The recent threats against the press come as the government faces criticism from local and foreign bodies. Since December 2013, a civil war pitting supporters of President Salva Kiir against those of former Vice-President Riek Machar has led to tens of thousands of people being killed and millions more displaced. Government troops were accused in a U.N. report in June of “new levels of brutality” in their assault on civilians in Unity state. Rebel forces under Machar have been accused of killing civilians and attacking places of worship, according to Human Rights Watch. After repeated broken ceasefire agreements, Kiir signed a peace deal with Machar in August.

The press had to be sensitive in its coverage of the peace agreement, local journalists with whom CPJ spoke said. In the lead up to the peace agreement security forces shuttered indefinitely two privately owned dailies, The Citizen and the Arabic-language Al-Rai, along with an independent media outlet, Free Voice South Sudan, reports said. “The authority in the national security and the ministry of information never gave us [a] reason other than just picking an opinion article and saying that it was not worth publishing, without any further explanation,” Citizen chief editor Nhial Bol told CPJ. Bol told online news site Sudan Tribune this week that he has quit journalism after receiving death threats.
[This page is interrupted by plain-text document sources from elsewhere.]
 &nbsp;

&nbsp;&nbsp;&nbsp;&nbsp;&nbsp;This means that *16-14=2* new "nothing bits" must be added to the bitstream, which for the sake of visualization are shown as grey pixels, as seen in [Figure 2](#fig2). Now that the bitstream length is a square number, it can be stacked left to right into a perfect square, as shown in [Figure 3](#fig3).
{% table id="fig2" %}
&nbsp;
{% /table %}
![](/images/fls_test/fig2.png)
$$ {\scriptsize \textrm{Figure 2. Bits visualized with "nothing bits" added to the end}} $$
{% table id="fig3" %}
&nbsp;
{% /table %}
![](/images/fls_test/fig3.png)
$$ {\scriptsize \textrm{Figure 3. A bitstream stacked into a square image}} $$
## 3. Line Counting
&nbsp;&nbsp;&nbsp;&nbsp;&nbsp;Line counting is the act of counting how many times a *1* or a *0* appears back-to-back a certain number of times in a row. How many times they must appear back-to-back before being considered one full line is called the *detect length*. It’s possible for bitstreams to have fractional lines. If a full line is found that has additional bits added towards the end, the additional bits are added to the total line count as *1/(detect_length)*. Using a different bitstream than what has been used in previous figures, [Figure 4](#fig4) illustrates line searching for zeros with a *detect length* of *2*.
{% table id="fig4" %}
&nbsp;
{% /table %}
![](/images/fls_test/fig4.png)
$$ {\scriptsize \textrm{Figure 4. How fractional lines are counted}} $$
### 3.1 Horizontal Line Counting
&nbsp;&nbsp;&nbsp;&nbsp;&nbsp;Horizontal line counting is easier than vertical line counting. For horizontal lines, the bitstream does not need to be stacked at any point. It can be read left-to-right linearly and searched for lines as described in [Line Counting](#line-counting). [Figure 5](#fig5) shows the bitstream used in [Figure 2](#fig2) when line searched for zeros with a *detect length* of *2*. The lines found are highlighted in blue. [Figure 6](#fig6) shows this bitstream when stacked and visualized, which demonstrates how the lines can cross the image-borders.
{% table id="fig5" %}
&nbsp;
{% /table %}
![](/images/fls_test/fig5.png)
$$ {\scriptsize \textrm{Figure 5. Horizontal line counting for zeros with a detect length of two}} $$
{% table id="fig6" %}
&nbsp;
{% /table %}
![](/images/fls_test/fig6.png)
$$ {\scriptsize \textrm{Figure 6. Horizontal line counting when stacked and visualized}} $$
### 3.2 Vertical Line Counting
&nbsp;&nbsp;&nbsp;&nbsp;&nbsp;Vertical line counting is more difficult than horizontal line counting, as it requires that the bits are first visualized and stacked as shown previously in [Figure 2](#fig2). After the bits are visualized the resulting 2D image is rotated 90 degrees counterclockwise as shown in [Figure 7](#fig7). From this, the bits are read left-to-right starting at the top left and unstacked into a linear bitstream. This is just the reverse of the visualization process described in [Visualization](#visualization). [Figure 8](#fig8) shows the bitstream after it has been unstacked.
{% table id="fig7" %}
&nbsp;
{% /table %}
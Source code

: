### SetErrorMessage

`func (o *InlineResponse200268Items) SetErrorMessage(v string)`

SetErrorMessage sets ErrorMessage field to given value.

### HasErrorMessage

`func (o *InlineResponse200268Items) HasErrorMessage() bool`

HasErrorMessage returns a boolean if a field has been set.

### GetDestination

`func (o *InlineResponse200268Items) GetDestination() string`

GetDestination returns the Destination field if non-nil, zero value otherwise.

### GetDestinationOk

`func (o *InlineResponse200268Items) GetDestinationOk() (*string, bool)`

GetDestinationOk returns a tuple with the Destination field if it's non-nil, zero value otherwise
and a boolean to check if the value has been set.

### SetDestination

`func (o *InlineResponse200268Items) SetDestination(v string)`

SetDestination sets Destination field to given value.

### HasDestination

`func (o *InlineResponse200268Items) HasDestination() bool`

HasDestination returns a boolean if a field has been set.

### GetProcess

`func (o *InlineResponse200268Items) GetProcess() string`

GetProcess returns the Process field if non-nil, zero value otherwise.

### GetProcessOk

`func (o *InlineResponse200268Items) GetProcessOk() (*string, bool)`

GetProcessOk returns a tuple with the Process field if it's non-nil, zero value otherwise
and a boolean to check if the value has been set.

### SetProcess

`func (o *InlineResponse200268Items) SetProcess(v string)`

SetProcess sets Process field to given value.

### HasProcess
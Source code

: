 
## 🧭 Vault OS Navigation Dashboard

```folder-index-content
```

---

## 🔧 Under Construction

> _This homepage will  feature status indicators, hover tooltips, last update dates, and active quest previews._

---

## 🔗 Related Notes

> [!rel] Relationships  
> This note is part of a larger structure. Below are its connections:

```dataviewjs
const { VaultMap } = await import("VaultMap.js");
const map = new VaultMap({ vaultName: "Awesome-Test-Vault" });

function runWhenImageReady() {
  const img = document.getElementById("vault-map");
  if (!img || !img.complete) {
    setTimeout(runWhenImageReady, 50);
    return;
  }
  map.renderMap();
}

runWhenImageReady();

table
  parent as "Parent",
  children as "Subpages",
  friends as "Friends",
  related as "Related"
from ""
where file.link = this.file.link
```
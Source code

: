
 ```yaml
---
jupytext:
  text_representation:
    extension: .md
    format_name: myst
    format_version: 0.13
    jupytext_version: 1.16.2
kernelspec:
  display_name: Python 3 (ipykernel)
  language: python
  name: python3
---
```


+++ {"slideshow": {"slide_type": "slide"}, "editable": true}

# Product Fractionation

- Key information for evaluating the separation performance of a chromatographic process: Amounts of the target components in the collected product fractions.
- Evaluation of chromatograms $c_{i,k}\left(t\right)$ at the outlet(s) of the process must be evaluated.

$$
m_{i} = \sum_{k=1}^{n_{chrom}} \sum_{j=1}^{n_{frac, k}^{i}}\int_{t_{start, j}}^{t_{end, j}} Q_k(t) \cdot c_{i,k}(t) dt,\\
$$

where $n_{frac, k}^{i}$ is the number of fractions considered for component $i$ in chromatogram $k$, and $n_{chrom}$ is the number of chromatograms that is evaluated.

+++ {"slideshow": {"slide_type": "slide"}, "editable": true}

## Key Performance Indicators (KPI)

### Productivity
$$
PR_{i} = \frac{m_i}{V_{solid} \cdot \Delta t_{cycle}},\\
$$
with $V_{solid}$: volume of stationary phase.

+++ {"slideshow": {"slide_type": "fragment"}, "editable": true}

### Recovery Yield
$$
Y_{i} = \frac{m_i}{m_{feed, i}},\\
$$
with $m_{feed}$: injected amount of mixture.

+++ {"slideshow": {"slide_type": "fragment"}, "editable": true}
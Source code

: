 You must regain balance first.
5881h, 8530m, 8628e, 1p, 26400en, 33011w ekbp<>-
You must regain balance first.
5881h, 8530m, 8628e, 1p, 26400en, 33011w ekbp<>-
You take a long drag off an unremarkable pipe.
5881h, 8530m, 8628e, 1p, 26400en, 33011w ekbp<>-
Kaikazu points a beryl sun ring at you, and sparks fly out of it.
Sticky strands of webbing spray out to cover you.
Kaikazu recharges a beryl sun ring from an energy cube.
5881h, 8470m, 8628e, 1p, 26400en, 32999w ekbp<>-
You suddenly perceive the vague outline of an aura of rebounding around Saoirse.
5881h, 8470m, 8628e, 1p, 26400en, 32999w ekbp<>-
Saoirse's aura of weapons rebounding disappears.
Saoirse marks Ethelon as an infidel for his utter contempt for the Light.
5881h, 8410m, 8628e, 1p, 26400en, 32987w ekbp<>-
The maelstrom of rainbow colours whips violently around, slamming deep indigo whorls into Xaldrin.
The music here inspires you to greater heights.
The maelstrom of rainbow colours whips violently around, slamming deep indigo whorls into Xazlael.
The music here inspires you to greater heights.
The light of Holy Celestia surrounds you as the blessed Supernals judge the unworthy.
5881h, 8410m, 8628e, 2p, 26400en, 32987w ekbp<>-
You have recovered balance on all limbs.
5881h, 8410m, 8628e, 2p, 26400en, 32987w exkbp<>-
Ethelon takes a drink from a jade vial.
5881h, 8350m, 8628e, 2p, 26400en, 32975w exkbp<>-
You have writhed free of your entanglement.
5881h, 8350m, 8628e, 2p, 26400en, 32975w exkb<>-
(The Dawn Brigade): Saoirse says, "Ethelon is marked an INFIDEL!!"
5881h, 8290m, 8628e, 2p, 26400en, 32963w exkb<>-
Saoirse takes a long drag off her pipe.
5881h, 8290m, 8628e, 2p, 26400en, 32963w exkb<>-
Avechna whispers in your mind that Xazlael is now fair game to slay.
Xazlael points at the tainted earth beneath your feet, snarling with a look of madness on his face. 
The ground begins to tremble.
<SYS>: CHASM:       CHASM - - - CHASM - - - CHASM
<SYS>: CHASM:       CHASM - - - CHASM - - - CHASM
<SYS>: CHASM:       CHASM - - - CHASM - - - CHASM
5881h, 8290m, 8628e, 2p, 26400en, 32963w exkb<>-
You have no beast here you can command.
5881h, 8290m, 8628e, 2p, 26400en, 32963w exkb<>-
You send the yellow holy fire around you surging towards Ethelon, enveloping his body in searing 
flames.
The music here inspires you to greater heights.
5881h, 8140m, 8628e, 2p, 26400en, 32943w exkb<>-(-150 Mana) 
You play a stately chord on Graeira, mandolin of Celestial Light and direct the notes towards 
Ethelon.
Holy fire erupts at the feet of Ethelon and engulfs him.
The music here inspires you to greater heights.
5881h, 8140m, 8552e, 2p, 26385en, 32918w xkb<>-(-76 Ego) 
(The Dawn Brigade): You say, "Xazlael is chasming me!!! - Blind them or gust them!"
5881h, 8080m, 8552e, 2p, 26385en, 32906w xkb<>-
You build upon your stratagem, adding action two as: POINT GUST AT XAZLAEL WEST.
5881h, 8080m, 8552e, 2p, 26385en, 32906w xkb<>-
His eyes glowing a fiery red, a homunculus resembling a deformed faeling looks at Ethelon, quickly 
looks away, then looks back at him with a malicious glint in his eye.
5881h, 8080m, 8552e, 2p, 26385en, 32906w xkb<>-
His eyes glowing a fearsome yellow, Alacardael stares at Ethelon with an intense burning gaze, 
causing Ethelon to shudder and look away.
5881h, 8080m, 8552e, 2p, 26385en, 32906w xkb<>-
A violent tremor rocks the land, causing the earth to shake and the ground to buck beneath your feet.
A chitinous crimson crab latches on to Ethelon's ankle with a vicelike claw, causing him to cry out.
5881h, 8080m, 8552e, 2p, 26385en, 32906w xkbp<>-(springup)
Before leaving for meetings in Ethiopia to discuss the ceasefire, President Kiir threatened to kill journalists for reporting “against the country,” according to news reports and a recording in CPJ’s possession.

Some local journalists said they hope the peace agreement will improve conditions for the press. “We believe that if they form the transitional government following the peace agreement there will be more actors in the system and it will not be one group dictating what to be done, others will want a free press,” Bol told CPJ. But others said they feared the agreement will never be implemented, especially with reports of violations of the ceasefire already emerging. In such a scenario local journalists with whom CPJ spoke said they feared South Sudan’s leaders will target the press to silence public criticism. “The persecutions will not go away,” Ochan Hannington, a journalist living in exile, told CPJ. “You report accurately, you face it rough. You say what the government wants to hear, you survive. I see either a compromise in the ethics or continued fleeing of journalists.”

The result of this intimidation and silence of the press is an uninformed public whose understanding of the peace process is negligible, the journalists told CPJ. “I believe that over 90 percent of citizen have not known what is in the [peace] agreement,” the freelance journalist, who asked not to be named, said. Instead, he said, the peace agreement is largely discussed under neem trees where rumour trumps fact and “the majority of discussions take place in hushed tones.” Biel, from South Sudan Human Rights Society for Advocacy, agreed, telling CPJ: “Without information on the issues that happen in the country, the public shall surely remain ignorant at best and uninformed at worst.”